▶ Your task
Identify, in the records below, every line where the string "Период" appears, and copy each such line.

(Source texts of formatted documents)

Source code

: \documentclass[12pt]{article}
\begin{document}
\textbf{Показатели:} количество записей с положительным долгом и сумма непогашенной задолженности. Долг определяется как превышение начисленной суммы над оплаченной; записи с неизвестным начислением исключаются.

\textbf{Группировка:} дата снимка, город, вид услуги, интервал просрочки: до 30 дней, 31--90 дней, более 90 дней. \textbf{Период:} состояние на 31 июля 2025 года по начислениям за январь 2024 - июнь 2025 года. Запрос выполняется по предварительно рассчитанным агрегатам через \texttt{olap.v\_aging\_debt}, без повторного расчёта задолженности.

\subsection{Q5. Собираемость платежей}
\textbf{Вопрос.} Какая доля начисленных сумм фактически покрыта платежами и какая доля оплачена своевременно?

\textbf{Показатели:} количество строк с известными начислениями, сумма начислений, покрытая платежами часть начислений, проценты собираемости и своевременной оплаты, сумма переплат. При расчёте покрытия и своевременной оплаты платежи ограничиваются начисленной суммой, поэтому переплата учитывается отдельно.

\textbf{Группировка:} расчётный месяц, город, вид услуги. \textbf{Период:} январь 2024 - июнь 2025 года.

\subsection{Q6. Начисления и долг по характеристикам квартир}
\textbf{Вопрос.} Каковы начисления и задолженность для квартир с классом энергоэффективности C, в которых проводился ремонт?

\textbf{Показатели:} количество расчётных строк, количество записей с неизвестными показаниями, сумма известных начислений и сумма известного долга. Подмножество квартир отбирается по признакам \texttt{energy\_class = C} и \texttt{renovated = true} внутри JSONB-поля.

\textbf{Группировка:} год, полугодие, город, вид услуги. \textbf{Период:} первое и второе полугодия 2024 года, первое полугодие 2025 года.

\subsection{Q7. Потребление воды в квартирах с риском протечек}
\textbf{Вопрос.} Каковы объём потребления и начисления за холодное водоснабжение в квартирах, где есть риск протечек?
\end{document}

* * *

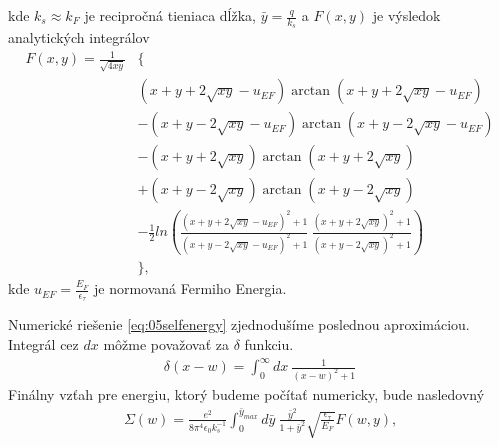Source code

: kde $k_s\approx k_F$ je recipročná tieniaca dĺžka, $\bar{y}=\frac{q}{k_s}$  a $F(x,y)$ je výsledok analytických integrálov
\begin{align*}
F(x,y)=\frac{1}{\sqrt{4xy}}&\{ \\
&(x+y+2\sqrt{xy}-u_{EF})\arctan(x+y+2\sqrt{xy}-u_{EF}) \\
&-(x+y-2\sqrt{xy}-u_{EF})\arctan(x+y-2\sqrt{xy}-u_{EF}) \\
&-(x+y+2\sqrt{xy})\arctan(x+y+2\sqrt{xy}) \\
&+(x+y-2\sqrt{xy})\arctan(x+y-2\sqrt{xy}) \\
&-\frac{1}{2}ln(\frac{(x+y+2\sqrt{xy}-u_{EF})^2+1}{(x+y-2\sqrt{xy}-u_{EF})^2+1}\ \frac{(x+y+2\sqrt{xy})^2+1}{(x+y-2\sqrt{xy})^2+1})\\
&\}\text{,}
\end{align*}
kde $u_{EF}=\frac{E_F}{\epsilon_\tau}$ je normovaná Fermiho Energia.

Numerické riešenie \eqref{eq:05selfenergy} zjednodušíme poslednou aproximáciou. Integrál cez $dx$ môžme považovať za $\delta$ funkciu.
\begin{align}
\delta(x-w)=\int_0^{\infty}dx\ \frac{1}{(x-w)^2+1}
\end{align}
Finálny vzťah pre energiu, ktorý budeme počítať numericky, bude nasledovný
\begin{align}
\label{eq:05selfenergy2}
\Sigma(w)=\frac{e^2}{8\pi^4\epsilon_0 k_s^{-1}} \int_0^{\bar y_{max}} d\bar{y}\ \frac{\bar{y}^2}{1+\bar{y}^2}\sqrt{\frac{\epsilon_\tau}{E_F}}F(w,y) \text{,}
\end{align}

▶ Written solution
\textbf{Группировка:} дата снимка, город, вид услуги, интервал просрочки: до 30 дней, 31--90 дней, более 90 дней. \textbf{Период:} состояние на 31 июля 2025 года по начислениям за январь 2024 - июнь 2025 года. Запрос выполняется по предварительно рассчитанным агрегатам через \texttt{olap.v\_aging\_debt}, без повторного расчёта задолженности.
\textbf{Группировка:} расчётный месяц, город, вид услуги. \textbf{Период:} январь 2024 - июнь 2025 года.
\textbf{Группировка:} год, полугодие, город, вид услуги. \textbf{Период:} первое и второе полугодия 2024 года, первое полугодие 2025 года.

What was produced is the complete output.